The change will be among a series of measures the Canadian government will announce later on Wednesday to improve the safety of transporting crude oil by rail, an increasingly common practice in North America, where a shortage of pipeline capacity has forced shippers to find alternatives.
Within 30 days, the government will also prohibit use of the most dangerous of the older tank cars for carrying crude oil or ethanol. The cars are considered dangerous because they lack continuous reinforcement of their bottom shells.
Transport Minister Lisa Raitt suggested earlier this year that Canada would act in concert with the United States to improve rail safety, but appeared now to have decided that a rapid phase-out cannot wait.

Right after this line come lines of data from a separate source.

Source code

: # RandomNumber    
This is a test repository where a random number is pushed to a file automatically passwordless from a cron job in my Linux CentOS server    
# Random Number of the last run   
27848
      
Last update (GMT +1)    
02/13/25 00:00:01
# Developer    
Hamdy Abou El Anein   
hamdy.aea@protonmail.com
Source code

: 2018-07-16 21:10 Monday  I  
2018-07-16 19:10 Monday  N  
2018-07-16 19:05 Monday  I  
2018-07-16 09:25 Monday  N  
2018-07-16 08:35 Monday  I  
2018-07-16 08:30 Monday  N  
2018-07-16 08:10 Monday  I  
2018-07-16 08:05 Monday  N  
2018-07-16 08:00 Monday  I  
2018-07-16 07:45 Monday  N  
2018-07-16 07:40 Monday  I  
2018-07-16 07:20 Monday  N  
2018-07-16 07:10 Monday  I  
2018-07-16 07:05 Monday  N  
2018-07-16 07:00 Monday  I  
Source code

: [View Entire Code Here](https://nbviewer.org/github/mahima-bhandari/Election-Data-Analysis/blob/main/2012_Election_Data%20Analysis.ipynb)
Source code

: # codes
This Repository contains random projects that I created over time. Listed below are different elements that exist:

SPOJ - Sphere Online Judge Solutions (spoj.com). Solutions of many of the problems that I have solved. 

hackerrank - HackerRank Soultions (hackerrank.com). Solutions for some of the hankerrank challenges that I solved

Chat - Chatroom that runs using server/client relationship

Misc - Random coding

"As North America's integrated market necessitates close cooperation, it is important that in the longer term, Canada harmonizes with the U.S. to the greatest extent possible," Canada's Transport Department said on Wednesday in a document seen by Reuters.

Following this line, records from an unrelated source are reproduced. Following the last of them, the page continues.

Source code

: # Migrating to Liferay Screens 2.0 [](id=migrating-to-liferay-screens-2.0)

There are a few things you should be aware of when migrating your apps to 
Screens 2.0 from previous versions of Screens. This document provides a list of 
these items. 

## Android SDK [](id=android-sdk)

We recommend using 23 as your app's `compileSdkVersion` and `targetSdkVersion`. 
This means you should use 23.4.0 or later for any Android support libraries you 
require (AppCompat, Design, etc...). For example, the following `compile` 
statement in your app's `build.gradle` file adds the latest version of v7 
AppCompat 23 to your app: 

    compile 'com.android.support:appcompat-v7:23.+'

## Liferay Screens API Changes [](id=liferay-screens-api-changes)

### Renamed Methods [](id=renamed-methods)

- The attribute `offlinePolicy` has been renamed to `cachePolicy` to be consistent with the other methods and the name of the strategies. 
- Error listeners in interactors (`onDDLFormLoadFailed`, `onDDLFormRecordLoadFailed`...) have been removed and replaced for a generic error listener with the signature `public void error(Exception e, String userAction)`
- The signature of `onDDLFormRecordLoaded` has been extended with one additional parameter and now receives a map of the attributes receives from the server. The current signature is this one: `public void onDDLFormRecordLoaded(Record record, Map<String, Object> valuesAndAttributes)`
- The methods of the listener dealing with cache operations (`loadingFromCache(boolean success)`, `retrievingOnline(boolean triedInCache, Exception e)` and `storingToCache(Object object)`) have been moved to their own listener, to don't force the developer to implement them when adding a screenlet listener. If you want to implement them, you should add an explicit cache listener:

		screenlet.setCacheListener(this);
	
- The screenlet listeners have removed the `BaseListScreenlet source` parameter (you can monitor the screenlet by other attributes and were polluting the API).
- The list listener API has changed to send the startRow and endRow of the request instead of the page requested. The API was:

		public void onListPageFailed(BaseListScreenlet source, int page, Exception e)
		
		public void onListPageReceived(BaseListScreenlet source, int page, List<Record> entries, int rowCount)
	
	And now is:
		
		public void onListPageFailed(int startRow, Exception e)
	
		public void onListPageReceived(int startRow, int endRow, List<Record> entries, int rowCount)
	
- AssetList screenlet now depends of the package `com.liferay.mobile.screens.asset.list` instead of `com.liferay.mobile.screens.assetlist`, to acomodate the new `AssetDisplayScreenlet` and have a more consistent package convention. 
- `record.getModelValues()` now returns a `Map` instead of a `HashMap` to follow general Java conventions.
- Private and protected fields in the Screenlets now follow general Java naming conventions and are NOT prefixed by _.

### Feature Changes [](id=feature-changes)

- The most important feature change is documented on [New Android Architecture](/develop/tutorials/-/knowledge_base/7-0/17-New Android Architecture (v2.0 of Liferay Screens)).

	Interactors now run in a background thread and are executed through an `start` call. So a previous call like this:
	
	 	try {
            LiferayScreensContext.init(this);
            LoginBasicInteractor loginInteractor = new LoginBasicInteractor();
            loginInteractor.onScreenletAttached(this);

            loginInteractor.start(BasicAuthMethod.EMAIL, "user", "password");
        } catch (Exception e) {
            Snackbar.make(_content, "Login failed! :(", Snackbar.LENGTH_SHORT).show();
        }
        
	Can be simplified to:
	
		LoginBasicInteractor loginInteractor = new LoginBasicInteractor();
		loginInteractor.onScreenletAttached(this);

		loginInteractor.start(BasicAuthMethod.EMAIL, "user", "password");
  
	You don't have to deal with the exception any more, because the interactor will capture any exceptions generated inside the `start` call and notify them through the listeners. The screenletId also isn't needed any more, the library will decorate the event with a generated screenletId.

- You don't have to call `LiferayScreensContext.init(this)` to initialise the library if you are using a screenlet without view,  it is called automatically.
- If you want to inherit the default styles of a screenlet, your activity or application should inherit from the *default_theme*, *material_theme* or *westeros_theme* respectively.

"However, in this area, Canada will move more aggressively to address the safety concerns of Canadians," it said, adding that its objective would be to meet or exceed any new standards the United States might develop.
The document is the government's response to recommendations from its Transportation Safety Board stemming from the Lac-Megantic disaster.
The type of cars that derailed and exploded in the center of the small Quebec town last July are known as DOT-111 cars, and are seen as being vulnerable to puncturing and leakage.
Since October 2011, new oil tank cars have been built to a higher standard known as CPC 1232, but many of the older versions of the DOT-111s are still in operation. The Canadian directive said the CPC 1232 standard would be the minimum requirement three years from now.
The Canadian government also said it would issue an emergency directive that would include speed restrictions and higher inspection requirements for the rail carriage of dangerous goods.
The rapid expansion of oil-by-rail and a recent spate of accidents have pushed the issue of rail safety to the forefront. (Additional reporting by Patrick Rucker in Washington and Louise Egan in Ottawa; editing by Peter Galloway)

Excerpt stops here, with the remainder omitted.